If Beck ever gets bored with this recording gig, he can always hit the sideshow circuit as the Human Sampling Machine. Beck treats the recording studio as a bowl to catch whatever it is he vomits up from the bowels of the pop culture, and as such Odelay is an apothecary's warehouse of subreferences that finally lands somewhere between Jon Spencer and "Jingle Bells." The words "media saturation" obviously don't faze this fair-haired boy in the slightest; Odelay boasts everything from video game noises to this Dali-house moment of half Death Row gangsta funk, half pre-programmed Casio ditty. The nonsequitur factor here is totally off the chart, and it's an absolutely sublime, beautiful thing. Who but Beck would splice KISS-style guitar breaks into an inspired updating of "Dead Flowers" called "Lord Only Knows," or recruit jazz bassist extraordinaire Charlie Haden to lay down a groove on the mellow space ballad "Ramshackle?" Nobody. He's where it's at, and that's why we love him. Forget trying to explain him.
4 stars -- Christopher Gray


HAYDEN

Everything I Long For (Outpost)

If Beck and Alice In Chains appreciated Neil Young just a little more, they'd be a louder version of Hayden, a quiet Canadian with big folk songs of frustrated American youth. And "folk" is the key word here -- as in meticulous, breathy, and lyrical. In fact, Hayden' folk rings truest when he's dealing with the mundane, as he searches for his "Skates," life beyond his "Bunkbed," and living/recording at "My Parent's House." But from his back-of-the-throat wails to his front-of-the-mix bass plucking on the droopy rockers "Bad As They Seem," "In September," and the instrumental "Assignment in Space With Rip Foster," it's evident that everything Hayden's got on Everything I Long For is still far more than similarly `lost souls' like Vedder, Weiland, and Corrigan may ever find.
31/2 stars -- Andy Langer


THE*ROCK*A*TEENS

(Daemon)

At some point in life, everyone has to undertake a self-reflective, critical reexamination of their Wonder Years, and the minimalist pop combo is a swell medium for such an endeavor.
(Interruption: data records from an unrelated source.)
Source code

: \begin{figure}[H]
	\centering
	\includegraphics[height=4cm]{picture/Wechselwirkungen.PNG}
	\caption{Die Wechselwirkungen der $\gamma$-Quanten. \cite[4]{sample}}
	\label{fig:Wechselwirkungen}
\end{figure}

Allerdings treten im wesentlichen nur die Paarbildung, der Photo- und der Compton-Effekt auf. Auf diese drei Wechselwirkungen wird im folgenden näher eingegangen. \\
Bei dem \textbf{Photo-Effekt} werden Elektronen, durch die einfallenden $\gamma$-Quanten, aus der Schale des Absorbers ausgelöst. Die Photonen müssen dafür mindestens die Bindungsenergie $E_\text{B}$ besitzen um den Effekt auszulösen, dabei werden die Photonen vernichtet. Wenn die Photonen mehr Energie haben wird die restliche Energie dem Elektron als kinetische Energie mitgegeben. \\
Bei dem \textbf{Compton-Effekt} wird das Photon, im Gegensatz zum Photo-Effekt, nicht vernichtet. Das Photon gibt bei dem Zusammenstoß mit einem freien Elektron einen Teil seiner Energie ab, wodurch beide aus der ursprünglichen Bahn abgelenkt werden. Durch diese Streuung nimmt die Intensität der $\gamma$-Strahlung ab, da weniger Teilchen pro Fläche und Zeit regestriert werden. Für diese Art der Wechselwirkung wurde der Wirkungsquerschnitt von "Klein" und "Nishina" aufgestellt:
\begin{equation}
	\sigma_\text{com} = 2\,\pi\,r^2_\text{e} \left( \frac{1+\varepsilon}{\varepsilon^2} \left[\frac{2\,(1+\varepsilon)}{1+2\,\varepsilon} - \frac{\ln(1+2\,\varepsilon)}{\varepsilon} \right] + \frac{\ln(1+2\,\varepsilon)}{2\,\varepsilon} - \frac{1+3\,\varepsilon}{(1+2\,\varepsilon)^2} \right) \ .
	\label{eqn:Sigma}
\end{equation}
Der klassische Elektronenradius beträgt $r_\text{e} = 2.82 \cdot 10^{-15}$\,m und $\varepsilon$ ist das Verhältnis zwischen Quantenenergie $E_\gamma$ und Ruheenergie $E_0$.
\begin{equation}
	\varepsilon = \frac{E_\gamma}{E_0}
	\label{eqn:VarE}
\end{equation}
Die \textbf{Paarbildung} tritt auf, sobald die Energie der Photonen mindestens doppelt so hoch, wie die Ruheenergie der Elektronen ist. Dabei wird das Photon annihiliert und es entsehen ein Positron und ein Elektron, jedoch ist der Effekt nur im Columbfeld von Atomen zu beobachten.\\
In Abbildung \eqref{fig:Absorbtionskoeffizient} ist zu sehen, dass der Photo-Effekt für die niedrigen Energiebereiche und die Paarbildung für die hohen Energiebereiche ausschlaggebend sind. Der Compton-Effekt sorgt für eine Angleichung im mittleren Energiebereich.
The*Rock*A*Teens' bread and butter is the timeless allure of faraway surf guitar reverberation mixed with the attitude and energy of Midwestern basement party rock. This deceptively easy genre is full of bands that quit learning how to play after not getting booed off the stage at their first gig, but the*Rock*A*Teens have a knack for can't-miss structures and an endless goody bag full of gimmickry. The not-too-cute-to-be-cute lyrics are spewed forth with plaintive adolescent innocence by Christopher Verene, and highlights here include a earnest yet twisted cover of "I'm Your Puppet," and the oh-so dramatics of "Arm in Arm, In the Golden Twilite, We Loitered On..." (which would be a winner on title alone). The album is full of good songs you want to hear again, but they have all the charm of something your next door neighbors recorded in their garage.
3 stars -- Greg Beets


JAMES HALL

Pleasure Club (Geffen)

If the Walls of Jericho were in the Louisiana Bayou, this blast could knock them right down. The bleat seems to come from -- what is that? -- a harmonica? No, man. That's James Hall's throat: "uh Laaaaah-ve huh-huh/uh Laaaaah-ve huh-huh". It sounds like he's saying "love." It sounds like Lucifer rising. Pleasure Club rips open the gullet of Southern Rock and Southern Goth with a grace not seen since James White or Brown, and doncha know, those crafty marketeers at Geffen are pitching a lone single, "Illingness," as the hit. This brilliant marketing con will lure KGSR-types into believing that Hall is a tame, radio-ready Southern gentleman as easy on the ears and palatable to the kids as the pablum of shake-your-money
-maker poseurs like the Black Crowes or some such shill. Heh-heh heh. Just wait 'til they step inside that deadly Trojan Horse and the grizzled grit of Screaming Jay Hawkins, Janis Joplin, Richard Hell, the Gun Club, and the Divine Horsemen darkens their hearts.